# DATA SHOWN
----------------

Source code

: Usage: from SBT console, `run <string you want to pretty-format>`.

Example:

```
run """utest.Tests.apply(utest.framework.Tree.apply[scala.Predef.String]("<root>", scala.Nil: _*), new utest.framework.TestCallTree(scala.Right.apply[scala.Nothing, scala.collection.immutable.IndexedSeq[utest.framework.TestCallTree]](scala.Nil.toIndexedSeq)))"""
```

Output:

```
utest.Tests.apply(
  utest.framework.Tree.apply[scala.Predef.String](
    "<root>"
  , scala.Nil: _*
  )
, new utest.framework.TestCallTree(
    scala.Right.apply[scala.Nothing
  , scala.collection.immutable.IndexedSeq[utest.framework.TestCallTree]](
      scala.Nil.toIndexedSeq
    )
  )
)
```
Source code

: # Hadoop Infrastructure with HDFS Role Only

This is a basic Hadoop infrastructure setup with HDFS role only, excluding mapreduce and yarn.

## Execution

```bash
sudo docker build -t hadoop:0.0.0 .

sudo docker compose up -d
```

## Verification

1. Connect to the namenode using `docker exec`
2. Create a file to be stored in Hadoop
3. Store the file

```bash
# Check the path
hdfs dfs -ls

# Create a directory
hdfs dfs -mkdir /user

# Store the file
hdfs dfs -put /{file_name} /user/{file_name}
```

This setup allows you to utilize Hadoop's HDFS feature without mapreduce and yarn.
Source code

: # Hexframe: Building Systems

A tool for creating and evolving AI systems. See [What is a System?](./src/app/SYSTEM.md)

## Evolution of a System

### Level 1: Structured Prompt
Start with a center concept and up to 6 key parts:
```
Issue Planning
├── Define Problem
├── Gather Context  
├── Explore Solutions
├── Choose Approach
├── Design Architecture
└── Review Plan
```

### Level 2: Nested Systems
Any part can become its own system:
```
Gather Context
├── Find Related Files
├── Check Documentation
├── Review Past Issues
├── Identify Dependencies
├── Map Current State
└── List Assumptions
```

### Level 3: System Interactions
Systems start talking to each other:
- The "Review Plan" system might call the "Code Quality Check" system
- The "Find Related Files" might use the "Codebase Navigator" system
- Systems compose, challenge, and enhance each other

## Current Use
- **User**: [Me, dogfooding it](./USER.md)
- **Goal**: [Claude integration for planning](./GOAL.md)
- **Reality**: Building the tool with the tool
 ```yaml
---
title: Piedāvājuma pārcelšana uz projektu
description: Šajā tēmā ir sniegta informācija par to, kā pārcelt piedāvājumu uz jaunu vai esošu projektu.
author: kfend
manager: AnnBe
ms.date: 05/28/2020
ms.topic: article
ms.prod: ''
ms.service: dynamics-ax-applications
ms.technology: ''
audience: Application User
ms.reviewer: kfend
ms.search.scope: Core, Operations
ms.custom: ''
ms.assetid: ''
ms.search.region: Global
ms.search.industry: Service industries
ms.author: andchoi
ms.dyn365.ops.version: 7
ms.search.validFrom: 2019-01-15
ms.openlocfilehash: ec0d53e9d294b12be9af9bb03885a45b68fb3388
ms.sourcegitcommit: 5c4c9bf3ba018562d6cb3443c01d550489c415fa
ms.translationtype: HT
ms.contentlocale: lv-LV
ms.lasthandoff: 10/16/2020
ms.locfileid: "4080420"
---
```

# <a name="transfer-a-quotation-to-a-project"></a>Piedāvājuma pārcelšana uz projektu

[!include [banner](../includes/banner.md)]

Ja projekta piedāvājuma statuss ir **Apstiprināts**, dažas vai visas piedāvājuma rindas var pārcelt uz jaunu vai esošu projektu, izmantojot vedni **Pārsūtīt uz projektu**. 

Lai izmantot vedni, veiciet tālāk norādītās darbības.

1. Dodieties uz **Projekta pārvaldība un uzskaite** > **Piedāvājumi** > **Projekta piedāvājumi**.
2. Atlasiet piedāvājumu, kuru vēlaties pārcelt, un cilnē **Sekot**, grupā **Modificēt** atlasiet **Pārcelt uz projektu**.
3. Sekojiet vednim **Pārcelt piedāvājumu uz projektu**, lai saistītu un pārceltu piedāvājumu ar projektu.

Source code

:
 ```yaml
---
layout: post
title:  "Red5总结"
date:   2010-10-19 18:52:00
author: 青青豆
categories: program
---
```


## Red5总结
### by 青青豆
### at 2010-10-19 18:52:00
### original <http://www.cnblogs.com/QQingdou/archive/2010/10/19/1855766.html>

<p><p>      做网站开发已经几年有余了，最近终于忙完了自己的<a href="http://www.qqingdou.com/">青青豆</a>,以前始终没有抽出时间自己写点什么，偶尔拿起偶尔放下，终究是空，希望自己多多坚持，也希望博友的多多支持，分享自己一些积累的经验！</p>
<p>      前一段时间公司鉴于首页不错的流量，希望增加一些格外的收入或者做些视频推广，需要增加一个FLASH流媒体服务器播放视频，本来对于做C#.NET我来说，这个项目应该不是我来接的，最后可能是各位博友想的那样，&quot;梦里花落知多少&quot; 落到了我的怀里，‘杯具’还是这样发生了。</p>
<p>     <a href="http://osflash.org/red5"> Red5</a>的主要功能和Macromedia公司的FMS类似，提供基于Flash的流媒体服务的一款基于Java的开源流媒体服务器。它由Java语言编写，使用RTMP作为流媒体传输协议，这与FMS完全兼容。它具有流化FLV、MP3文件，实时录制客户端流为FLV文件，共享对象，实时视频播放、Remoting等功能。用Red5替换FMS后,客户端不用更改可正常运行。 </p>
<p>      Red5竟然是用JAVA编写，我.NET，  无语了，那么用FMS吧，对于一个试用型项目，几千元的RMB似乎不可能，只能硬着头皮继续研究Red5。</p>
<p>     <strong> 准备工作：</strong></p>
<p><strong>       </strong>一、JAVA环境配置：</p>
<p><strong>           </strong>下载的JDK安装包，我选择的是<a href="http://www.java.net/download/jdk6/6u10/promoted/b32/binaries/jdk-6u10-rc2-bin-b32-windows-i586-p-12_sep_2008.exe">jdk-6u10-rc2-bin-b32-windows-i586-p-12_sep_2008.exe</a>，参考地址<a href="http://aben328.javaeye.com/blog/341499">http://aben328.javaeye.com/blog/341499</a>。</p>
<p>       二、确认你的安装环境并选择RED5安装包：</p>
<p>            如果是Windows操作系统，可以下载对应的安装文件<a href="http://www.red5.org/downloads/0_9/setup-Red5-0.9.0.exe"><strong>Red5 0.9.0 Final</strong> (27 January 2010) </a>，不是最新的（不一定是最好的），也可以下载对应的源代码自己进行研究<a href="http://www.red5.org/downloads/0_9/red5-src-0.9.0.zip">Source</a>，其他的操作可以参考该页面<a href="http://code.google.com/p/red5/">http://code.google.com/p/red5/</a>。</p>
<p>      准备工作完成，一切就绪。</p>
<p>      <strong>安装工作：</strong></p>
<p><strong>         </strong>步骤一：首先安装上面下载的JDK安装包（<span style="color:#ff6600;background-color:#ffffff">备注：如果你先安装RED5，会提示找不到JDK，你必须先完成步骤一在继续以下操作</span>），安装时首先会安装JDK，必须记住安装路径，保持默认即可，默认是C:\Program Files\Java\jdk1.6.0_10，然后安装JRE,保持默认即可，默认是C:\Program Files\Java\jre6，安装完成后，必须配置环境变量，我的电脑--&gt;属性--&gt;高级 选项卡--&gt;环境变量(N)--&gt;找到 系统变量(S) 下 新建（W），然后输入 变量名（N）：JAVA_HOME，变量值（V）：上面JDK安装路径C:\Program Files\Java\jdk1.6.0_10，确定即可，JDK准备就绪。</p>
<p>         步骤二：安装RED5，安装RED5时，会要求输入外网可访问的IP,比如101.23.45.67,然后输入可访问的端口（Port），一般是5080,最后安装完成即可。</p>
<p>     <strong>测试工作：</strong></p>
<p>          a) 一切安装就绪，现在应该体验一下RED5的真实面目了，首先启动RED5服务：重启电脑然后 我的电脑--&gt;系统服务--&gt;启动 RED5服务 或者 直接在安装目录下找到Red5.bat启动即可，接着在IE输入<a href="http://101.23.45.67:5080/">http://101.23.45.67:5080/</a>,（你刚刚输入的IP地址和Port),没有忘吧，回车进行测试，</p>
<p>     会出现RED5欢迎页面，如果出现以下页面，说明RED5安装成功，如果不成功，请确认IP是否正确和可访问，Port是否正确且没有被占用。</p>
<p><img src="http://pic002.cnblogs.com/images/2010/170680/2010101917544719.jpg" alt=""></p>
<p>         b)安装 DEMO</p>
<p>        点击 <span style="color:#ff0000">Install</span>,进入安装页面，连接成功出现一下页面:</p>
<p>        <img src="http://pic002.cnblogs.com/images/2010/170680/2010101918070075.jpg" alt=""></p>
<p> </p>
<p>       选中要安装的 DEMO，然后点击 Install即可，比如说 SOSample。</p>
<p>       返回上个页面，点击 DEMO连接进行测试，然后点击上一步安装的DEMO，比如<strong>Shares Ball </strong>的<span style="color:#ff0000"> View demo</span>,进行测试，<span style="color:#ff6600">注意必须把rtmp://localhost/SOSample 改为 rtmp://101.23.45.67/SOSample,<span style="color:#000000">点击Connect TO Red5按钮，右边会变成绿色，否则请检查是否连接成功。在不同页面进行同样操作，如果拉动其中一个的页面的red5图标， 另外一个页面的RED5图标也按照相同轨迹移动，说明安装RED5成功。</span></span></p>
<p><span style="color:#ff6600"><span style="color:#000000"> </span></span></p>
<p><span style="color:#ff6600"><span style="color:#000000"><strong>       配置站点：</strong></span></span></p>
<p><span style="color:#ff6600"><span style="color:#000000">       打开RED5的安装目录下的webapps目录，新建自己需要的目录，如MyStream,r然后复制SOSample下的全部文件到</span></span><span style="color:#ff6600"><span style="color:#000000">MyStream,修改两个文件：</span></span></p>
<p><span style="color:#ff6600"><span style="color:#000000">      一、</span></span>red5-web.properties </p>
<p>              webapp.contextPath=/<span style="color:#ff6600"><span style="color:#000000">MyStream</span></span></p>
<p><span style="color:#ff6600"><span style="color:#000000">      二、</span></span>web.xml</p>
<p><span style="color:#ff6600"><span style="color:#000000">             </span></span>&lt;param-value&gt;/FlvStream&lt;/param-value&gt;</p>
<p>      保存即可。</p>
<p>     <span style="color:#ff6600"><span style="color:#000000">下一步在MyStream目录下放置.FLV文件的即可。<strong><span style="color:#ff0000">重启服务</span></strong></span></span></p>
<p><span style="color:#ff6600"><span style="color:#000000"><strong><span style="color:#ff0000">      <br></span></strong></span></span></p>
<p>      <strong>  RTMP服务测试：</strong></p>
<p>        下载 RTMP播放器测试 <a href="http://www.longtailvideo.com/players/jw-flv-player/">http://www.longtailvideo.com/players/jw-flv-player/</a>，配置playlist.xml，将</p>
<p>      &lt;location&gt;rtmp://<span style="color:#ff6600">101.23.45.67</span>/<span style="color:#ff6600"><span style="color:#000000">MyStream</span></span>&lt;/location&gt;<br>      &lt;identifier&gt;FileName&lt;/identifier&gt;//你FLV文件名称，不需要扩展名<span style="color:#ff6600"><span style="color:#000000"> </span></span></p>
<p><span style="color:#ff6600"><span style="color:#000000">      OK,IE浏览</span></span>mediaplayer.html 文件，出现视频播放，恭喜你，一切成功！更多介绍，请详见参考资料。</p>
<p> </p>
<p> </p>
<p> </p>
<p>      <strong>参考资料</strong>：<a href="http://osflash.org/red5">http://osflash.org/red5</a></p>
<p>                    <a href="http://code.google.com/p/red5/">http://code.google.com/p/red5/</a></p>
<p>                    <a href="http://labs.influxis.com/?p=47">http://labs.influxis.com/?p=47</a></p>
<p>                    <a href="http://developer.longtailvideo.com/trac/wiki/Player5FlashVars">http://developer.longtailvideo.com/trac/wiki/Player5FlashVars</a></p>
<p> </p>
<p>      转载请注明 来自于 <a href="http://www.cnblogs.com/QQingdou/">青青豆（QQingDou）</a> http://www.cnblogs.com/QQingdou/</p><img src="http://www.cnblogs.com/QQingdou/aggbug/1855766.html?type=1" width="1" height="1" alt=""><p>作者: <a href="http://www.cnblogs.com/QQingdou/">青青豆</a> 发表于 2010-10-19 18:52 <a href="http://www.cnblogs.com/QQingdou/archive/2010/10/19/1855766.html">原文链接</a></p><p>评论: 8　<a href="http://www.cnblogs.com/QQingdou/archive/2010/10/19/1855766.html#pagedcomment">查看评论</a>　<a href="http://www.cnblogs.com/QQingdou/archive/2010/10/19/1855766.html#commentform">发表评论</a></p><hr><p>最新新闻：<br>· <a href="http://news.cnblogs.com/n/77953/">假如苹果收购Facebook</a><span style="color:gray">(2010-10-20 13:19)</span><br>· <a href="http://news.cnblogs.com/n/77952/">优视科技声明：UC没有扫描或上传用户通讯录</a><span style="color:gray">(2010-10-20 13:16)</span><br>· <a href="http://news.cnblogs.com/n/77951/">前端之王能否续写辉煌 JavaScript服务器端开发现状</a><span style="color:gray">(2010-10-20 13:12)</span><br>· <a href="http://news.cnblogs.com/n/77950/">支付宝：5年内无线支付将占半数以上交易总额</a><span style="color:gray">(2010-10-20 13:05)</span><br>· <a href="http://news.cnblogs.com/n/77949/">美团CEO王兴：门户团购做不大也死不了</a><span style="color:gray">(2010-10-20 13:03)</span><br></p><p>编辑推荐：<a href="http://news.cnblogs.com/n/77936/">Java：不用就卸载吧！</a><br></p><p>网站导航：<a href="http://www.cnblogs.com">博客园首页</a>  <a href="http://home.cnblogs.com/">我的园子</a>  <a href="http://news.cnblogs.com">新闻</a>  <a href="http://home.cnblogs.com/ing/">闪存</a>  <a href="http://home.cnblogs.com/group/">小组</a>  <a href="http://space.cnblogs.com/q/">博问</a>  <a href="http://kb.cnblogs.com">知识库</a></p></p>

----------------

# AIM OF THE EXERCISE
Copy each line of the records that has "scala" in it.

# SOLUTION TO THIS EXERCISE
run """utest.Tests.apply(utest.framework.Tree.apply[scala.Predef.String]("<root>", scala.Nil: _*), new utest.framework.TestCallTree(scala.Right.apply[scala.Nothing, scala.collection.immutable.IndexedSeq[utest.framework.TestCallTree]](scala.Nil.toIndexedSeq)))"""
  utest.framework.Tree.apply[scala.Predef.String](
  , scala.Nil: _*
    scala.Right.apply[scala.Nothing
  , scala.collection.immutable.IndexedSeq[utest.framework.TestCallTree]](
      scala.Nil.toIndexedSeq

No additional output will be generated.